A l’occasion du récent décès du grand chef letton Mariss Jansons, la presse spécialisée et certains critiques lui cherchaient déjà -tel un pape ou un souverain- un successeur sur l’Olympe musical. Qui allait être le nouveau « primus inter pares » ? Réflexion que nous trouvons sans réels fondements car il est difficile d’établir une vraie hiérarchie dans un tel domaine. Malgré tout, la shortlist des papabiles était instructive. Naturellement, la tiare revenait à Riccardo Chailly ; on pouvait également y trouver les noms de Kirill Petrenko, de Simon Rattle ou d’Andris Nelsons. On notera l’absence remarquée de Valéry Gergiev dans ce panthéon subjectif. Comme toujours dans ce genre d’exercice, d’immenses talents restent dans l’ombre de ces géants au premier rang desquels figure Osmo Vänskä trop méconnu à notre avis.

 A première vue cela peut sembler normal car le chef finlandais n’est pas le plus médiatique des hommes et le fait qu’il ne soit pas à la tête d’une grande formation européenne avec la visibilité qui va avec n’aide pas. Pourtant sous ses airs de « Poulidor » de la direction, Vänskä est une valeur sûre. Une majeure partie de ses enregistrements demeurent des jalons qui feront date au sein de la discographie, notamment dans Beethoven ou Sibelius. Dans la catégorie « souvent placé jamais vainqueur » il rejoint des chefs extraordinaires tels que Michael Gielen ou Jascha Horenstein.

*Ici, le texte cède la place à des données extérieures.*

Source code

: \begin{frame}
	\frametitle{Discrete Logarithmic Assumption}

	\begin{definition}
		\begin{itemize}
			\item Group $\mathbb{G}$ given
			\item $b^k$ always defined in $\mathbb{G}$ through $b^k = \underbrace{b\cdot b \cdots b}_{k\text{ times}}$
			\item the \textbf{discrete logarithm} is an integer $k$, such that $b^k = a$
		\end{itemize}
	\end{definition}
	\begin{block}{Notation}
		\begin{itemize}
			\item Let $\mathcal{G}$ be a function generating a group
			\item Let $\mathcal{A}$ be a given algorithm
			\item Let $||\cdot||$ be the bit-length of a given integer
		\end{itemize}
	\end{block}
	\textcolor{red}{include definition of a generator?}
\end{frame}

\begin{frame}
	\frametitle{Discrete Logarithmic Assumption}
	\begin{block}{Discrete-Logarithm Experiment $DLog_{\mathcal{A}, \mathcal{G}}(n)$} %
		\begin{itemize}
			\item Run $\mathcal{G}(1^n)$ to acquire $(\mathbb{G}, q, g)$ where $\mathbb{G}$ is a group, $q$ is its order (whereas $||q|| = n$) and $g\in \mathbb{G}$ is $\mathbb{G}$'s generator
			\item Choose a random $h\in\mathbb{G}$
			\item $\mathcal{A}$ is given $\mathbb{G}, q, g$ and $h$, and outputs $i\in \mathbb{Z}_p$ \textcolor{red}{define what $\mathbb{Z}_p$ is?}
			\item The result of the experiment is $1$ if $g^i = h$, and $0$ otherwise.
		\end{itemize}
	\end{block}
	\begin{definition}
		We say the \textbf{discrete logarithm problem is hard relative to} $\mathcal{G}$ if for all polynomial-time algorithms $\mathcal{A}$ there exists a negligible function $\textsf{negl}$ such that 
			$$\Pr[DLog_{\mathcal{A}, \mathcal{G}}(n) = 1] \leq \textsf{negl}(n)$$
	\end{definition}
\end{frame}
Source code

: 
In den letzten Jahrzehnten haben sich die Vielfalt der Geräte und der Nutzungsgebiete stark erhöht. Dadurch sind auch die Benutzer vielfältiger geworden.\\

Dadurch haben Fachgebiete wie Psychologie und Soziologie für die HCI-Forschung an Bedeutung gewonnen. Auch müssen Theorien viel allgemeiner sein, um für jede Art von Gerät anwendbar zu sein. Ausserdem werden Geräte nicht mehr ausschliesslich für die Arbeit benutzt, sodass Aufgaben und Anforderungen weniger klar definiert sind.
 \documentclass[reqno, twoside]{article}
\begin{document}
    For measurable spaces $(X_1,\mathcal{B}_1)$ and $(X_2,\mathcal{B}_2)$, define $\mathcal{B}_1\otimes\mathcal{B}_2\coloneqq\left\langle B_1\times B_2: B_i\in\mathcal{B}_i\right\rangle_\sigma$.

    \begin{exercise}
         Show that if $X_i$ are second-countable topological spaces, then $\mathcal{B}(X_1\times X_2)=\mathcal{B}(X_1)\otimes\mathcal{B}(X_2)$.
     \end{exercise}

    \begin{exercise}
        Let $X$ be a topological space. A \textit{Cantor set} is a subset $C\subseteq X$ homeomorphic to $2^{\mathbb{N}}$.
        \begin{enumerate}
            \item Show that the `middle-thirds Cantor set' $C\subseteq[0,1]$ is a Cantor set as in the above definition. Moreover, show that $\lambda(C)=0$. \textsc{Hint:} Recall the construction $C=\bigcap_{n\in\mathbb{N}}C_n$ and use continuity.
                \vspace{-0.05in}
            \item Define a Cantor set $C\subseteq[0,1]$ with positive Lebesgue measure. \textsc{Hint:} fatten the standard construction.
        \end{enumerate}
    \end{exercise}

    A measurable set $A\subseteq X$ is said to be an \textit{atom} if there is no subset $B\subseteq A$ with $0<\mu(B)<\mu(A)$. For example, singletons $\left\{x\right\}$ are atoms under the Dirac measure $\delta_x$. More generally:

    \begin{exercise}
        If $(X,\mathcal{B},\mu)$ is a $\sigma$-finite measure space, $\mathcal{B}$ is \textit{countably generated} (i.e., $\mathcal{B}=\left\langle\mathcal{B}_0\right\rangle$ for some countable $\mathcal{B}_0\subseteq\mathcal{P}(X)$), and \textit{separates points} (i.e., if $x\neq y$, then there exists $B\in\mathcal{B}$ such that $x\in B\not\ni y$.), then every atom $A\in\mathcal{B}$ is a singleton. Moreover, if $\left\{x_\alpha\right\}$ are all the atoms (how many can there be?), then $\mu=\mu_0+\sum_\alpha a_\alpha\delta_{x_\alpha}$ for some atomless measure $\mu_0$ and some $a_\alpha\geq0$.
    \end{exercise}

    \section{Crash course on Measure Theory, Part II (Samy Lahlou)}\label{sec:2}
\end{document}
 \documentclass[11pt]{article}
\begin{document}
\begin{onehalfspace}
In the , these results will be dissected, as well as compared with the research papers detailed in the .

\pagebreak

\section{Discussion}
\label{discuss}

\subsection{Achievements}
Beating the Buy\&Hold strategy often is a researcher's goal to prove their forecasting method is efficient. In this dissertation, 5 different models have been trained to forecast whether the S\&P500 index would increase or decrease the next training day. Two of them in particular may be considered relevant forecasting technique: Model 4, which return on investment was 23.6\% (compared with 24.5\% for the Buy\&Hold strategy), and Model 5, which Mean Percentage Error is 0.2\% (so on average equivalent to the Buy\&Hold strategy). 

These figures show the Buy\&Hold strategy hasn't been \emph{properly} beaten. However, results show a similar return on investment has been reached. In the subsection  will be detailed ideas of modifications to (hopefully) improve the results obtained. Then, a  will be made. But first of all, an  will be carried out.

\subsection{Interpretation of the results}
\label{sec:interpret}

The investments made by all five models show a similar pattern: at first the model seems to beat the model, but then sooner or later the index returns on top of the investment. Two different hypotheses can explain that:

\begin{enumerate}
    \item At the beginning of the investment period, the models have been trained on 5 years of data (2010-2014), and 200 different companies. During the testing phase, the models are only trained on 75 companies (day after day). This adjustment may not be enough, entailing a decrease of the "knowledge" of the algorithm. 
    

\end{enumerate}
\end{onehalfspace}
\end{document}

Son intégrale en cours des symphonies de Mahler, dont la dernière livraison est la Quatrième, s’inscrit dans la même veine. Après Jurowski récemment, était-ce le bon moment pour une nouvelle lecture de l’œuvre ? La réponse est clairement oui grâce à l’intelligence du chef qui fait preuve d’une grande objectivité et d’une rigueur permanente, un mal nécessaire avec une telle partition. Un trop plein de lyrisme et de bons sentiments est si vite arrivé ! Heureusement, à l’image des précédents opus du cycle, Vänskä sait prendre la musique de Mahler par le bon bout. Après le foie gras, la dinde, les marrons et la bûche en cette période de fêtes propice à tous les excès, un peu de légèreté fait du bien, c’est même salutaire.

 Nous ne nous livrerons pas à une nouvelle exégèse sur les origines et la structure d’une œuvre mainte fois vue et revue. Nous insisterons plutôt sur le savant équilibre mis en place ici entre objectivité et subjectivité. Vänskä apôtre de la première tendance, sait préserver l’auditeur de tout artifice inutile pour replacer Mahler dans le contexte de ce qui était l’œuvre préférée du compositeur.  Mention spéciale à Carolyn Sampson dont la voix d’ange fait merveille avec la féerie contrôlée du finnois. 

Plus largement, cette version ne vise pas le haut du podium (Horenstein, Abbado...) mais s’impose comme une lecture moderne et apaisante. Une de plus pour cette œuvre déjà bien servie. La force de la vision de Vänskä réside dans le fait qu’elle s’ancre dans les préoccupations des gens de son temps. Le respect de la nature, le développement durable et le soin de la maison commune. Un Mahler à hauteur d’homme.